For Trump, who has vowed to deport between 15 and 20 million people from the U.S. if re-elected in November, using the word “deportation” is a badge of honor. 
“Under the Trump administration, if you came in illegally, you were apprehended immediately and you were deported,” the Republican presidential hopeful crowed at a rally in July. “That’s why, to keep our family safe, the Republican platform promises to launch the largest deportation operation in the history of our country.”
For European leaders and officials, though, the d-word (which is linked, for many in Europe, to Nazi deportations to death camps during World War II) is almost taboo. The bloc’s officials speak gingerly of “returns” or “return hubs” to describe the enclosed camps or detention centers they’ve set up outside the EU.
And when it comes to describing how migrants reach its borders, EU leaders tend to tread carefully again. 

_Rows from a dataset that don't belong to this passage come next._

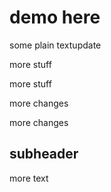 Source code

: # demo here 

some plain textupdate

more stuff

more stuff

more changes

more changes

## subheader 
more text
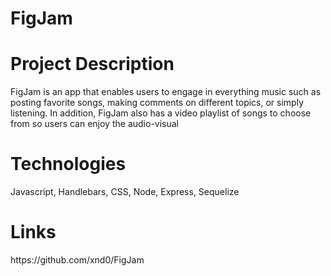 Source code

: <h1>FigJam</h1>

<h1>Project Description</h1>
<p>FigJam is an app that enables users to engage in 
everything music such as posting favorite songs, making 
comments on different topics, or simply listening.
In addition, FigJam also has a video playlist of songs to 
choose from so users can enjoy the audio-visual</p>

<h1>Technologies</h1>
<p>Javascript, Handlebars, CSS, Node, Express, Sequelize</p>

<h1>Links</h1>
https://github.com/xnd0/FigJam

While Trump has no qualms about qualifying some migrants as “illegal” and decrying “illegal immigration,” in the EU migration that doesn’t come via airports or other official routes is officially described as “irregular.”
Hungarian Prime Minister Viktor Orbán is the one EU leader to buck the trend, doing away with European niceties and fully embracing Trump-style rhetoric, and straight-up villainizing migrants with his right-wing nationalist stance. The strongman leader vowed earlier this month to bus migrants to Brussels, copying a similar vow by Florida governor Ron DeSantis, who sent migrants in his state to Martha’s Vineyard, a posh vacation spot in Massachusetts.
“I have been chest-deep in the bloodbath of the migration debate for quite some time,” Orbán recently told a press conference in Brussels, channeling Trump.
But it’s not all smooth sailing for Europe’s migration hardliners — some leaders are facing setbacks in real time.
This week, Meloni proclaimed Italy’s migration policy “a model for Europe.” But on Thursday, while she gathered with other European leaders in Brussels, her offshore detention centers in Albania hit their first hurdle. 
Four of the 16 migrants sent to Albania have already been put on a boat back to Italy because they were children or were considered vulnerable (only male adults who are not considered vulnerable can be taken to Albania after a screening at sea under Italy’s own rules). 
Opposition groups and NGOs immediately called the project a failure.
“It will have very real consequences on people around the world, potentially, because those other countries look at what the EU is doing to them and say, well, you know, why should we guarantee people’s rights?” said Sunderland from Human Rights Watch.
The bigger concern, for some critics, is that harsh rhetoric and measures on migration will open the door to other policies.
“Migration has really become a Trojan horse for conservative forces to then push an agenda that goes beyond migration,” said the European Policy Centre’s Neidhardt.
Elena Giordano and Hannah Roberts contributed reporting.